▶ Task to carry out: Please report how many lines of the data include the word "navigation", with the number as the entire reply.

▶ Data to use:
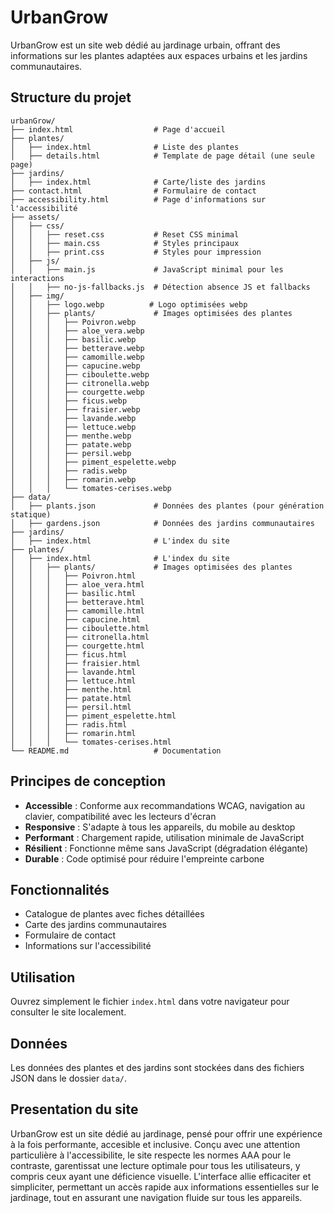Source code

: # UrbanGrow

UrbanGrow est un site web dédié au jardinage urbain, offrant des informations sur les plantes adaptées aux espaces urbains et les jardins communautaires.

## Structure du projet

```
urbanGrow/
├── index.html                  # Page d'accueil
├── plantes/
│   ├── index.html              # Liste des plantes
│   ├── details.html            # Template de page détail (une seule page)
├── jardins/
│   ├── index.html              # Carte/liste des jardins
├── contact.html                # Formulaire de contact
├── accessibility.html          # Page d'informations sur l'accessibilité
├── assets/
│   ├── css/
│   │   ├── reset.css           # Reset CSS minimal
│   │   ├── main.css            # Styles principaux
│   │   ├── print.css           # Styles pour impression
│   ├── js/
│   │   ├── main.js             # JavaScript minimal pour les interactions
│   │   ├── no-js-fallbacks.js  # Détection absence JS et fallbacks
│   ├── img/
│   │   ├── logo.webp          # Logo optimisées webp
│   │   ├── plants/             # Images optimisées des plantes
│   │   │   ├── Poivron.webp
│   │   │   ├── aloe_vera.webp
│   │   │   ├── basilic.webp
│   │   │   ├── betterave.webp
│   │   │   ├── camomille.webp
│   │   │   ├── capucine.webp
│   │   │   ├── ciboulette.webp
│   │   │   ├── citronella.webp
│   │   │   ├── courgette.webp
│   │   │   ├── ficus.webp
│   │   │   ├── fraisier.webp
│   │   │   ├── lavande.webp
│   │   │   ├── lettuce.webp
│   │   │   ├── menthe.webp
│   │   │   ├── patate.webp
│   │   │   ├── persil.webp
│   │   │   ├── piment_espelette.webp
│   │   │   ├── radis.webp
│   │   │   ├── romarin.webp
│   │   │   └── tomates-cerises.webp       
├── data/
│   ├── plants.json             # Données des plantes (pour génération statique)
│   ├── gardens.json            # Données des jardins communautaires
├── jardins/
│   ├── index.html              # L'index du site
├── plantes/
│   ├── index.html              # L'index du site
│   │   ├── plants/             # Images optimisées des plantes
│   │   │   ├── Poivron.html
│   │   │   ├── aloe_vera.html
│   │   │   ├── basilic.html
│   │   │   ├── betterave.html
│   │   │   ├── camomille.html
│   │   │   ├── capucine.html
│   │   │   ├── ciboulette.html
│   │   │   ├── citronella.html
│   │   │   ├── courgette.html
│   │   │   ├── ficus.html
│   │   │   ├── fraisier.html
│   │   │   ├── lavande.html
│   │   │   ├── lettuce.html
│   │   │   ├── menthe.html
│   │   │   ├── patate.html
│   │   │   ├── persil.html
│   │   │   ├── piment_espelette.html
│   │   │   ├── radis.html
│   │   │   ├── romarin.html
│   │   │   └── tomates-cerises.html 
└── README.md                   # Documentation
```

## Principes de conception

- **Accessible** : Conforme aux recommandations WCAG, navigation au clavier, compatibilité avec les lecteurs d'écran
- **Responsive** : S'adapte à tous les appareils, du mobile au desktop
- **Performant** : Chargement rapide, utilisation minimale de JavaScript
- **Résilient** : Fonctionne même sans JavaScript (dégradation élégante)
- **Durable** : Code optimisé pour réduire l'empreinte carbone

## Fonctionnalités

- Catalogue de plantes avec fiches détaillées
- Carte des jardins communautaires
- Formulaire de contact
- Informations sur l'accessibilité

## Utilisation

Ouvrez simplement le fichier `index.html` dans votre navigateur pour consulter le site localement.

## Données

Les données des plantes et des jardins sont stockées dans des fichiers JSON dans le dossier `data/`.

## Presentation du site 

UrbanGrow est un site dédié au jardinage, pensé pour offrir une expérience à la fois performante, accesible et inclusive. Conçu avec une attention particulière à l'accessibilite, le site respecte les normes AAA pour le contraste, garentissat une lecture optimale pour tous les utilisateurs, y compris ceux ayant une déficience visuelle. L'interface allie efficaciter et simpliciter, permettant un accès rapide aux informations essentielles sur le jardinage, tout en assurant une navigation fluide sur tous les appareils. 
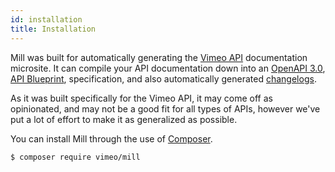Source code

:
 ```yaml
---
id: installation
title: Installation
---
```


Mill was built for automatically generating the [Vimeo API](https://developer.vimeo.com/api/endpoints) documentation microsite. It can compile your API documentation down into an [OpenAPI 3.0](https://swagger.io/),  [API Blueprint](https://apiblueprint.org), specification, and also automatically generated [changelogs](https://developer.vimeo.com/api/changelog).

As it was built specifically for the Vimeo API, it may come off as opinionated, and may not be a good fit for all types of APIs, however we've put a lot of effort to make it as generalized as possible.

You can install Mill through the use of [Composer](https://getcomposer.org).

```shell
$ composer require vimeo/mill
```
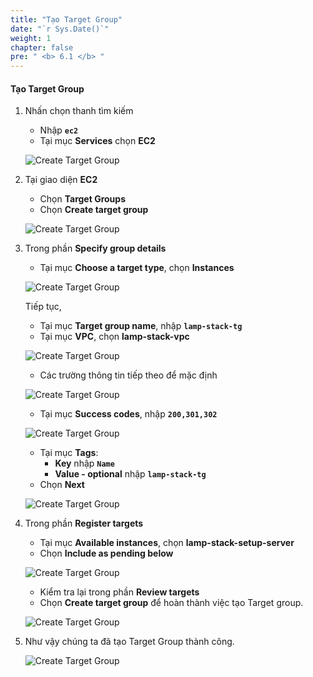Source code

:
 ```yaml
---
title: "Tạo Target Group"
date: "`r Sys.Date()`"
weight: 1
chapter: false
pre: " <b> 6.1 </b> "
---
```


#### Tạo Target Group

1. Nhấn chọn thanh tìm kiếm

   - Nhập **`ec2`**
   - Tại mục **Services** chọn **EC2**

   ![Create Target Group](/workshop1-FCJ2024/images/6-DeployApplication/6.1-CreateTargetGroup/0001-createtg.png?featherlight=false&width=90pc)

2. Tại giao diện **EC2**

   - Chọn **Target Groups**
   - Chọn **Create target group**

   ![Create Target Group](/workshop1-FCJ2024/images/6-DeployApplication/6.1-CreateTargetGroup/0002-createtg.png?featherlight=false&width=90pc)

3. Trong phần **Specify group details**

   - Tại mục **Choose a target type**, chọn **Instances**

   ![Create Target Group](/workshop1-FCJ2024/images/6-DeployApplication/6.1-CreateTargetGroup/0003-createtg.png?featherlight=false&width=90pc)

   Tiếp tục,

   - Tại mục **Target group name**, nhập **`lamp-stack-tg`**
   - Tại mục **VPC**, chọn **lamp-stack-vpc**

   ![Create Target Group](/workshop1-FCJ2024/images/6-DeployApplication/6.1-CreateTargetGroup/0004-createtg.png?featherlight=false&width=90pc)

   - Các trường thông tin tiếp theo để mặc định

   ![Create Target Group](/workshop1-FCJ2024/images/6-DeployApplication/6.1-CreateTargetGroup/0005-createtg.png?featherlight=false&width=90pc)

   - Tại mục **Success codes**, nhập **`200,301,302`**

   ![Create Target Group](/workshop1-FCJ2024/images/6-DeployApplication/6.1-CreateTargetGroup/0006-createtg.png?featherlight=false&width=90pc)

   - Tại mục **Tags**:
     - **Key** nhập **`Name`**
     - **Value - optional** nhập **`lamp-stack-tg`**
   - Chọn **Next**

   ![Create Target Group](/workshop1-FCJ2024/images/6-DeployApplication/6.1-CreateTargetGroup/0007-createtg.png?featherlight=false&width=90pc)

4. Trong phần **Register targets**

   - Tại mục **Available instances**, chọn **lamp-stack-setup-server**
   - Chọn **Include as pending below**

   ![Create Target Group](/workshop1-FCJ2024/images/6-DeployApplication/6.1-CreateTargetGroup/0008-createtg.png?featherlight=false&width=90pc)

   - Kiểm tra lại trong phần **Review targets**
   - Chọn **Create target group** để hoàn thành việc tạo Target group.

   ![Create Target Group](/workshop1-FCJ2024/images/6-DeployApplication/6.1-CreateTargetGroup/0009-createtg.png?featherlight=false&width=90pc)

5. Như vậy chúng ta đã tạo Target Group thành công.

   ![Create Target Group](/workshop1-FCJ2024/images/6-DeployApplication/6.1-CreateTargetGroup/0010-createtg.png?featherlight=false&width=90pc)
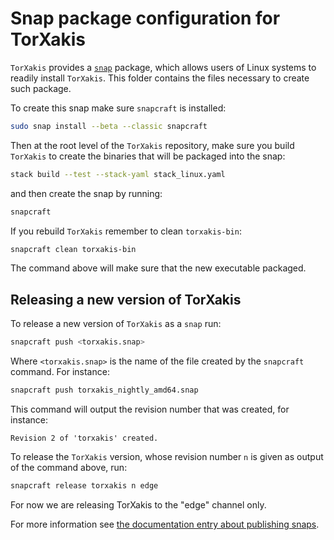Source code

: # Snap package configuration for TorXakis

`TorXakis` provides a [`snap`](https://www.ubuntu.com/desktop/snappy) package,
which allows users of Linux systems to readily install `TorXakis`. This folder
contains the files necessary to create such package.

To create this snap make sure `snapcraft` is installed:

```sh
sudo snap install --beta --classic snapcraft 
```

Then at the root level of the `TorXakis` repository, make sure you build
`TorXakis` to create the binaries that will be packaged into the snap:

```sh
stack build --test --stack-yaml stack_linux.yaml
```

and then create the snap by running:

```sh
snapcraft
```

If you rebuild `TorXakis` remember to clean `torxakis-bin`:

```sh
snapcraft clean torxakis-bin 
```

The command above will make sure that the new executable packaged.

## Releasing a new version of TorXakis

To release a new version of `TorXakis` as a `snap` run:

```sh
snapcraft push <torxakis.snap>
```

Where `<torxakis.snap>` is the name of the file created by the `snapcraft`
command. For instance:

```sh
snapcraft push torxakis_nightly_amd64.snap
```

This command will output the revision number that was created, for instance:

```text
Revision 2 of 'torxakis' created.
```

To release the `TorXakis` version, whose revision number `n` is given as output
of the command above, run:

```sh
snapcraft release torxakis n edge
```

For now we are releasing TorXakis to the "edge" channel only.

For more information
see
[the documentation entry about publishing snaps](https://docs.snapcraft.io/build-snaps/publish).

▶ Result: 2